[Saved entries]
▬▬▬▬▬▬▬▬▬▬
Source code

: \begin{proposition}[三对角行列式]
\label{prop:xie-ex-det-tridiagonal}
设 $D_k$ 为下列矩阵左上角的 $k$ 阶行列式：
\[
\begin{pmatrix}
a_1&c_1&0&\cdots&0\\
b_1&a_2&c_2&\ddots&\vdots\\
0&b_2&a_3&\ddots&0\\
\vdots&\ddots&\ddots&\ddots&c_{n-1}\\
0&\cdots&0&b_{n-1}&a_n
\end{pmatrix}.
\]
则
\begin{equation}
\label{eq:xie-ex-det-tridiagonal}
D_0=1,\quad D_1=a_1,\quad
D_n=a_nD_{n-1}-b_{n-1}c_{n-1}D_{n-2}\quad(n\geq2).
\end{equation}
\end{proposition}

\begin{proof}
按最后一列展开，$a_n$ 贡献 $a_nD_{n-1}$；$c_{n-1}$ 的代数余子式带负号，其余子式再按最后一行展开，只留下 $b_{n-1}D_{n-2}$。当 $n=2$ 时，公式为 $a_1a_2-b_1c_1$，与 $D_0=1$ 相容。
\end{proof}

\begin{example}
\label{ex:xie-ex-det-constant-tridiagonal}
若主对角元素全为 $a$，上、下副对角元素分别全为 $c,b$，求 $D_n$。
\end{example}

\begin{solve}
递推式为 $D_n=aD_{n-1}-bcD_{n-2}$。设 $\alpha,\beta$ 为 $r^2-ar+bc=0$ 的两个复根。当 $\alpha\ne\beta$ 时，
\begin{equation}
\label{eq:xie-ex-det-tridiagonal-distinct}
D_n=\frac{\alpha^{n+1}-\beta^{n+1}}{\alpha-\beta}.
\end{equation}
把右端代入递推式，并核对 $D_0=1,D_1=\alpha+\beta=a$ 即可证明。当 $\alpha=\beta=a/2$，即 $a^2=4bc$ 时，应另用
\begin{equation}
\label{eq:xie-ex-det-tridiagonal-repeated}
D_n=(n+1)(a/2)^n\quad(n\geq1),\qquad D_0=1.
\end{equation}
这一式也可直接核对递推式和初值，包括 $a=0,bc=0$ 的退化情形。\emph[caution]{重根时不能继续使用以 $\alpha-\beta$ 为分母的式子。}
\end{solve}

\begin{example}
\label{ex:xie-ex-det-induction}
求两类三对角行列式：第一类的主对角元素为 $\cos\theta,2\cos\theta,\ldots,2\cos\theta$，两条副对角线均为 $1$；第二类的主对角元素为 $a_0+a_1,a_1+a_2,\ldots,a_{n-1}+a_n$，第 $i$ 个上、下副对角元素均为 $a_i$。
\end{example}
▬▬▬▬▬▬▬▬▬▬
Output all entries again exactly; no line may be altered.

Source code

: \begin{proposition}[三对角行列式]
\label{prop:xie-ex-det-tridiagonal}
设 $D_k$ 为下列矩阵左上角的 $k$ 阶行列式：
\[
\begin{pmatrix}
a_1&c_1&0&\cdots&0\\
b_1&a_2&c_2&\ddots&\vdots\\
0&b_2&a_3&\ddots&0\\
\vdots&\ddots&\ddots&\ddots&c_{n-1}\\
0&\cdots&0&b_{n-1}&a_n
\end{pmatrix}.
\]
则
\begin{equation}
\label{eq:xie-ex-det-tridiagonal}
D_0=1,\quad D_1=a_1,\quad
D_n=a_nD_{n-1}-b_{n-1}c_{n-1}D_{n-2}\quad(n\geq2).
\end{equation}
\end{proposition}

\begin{proof}
按最后一列展开，$a_n$ 贡献 $a_nD_{n-1}$；$c_{n-1}$ 的代数余子式带负号，其余子式再按最后一行展开，只留下 $b_{n-1}D_{n-2}$。当 $n=2$ 时，公式为 $a_1a_2-b_1c_1$，与 $D_0=1$ 相容。
\end{proof}

\begin{example}
\label{ex:xie-ex-det-constant-tridiagonal}
若主对角元素全为 $a$，上、下副对角元素分别全为 $c,b$，求 $D_n$。
\end{example}

\begin{solve}
递推式为 $D_n=aD_{n-1}-bcD_{n-2}$。设 $\alpha,\beta$ 为 $r^2-ar+bc=0$ 的两个复根。当 $\alpha\ne\beta$ 时，
\begin{equation}
\label{eq:xie-ex-det-tridiagonal-distinct}
D_n=\frac{\alpha^{n+1}-\beta^{n+1}}{\alpha-\beta}.
\end{equation}
把右端代入递推式，并核对 $D_0=1,D_1=\alpha+\beta=a$ 即可证明。当 $\alpha=\beta=a/2$，即 $a^2=4bc$ 时，应另用
\begin{equation}
\label{eq:xie-ex-det-tridiagonal-repeated}
D_n=(n+1)(a/2)^n\quad(n\geq1),\qquad D_0=1.
\end{equation}
这一式也可直接核对递推式和初值，包括 $a=0,bc=0$ 的退化情形。\emph[caution]{重根时不能继续使用以 $\alpha-\beta$ 为分母的式子。}
\end{solve}

\begin{example}
\label{ex:xie-ex-det-induction}
求两类三对角行列式：第一类的主对角元素为 $\cos\theta,2\cos\theta,\ldots,2\cos\theta$，两条副对角线均为 $1$；第二类的主对角元素为 $a_0+a_1,a_1+a_2,\ldots,a_{n-1}+a_n$，第 $i$ 个上、下副对角元素均为 $a_i$。
\end{example}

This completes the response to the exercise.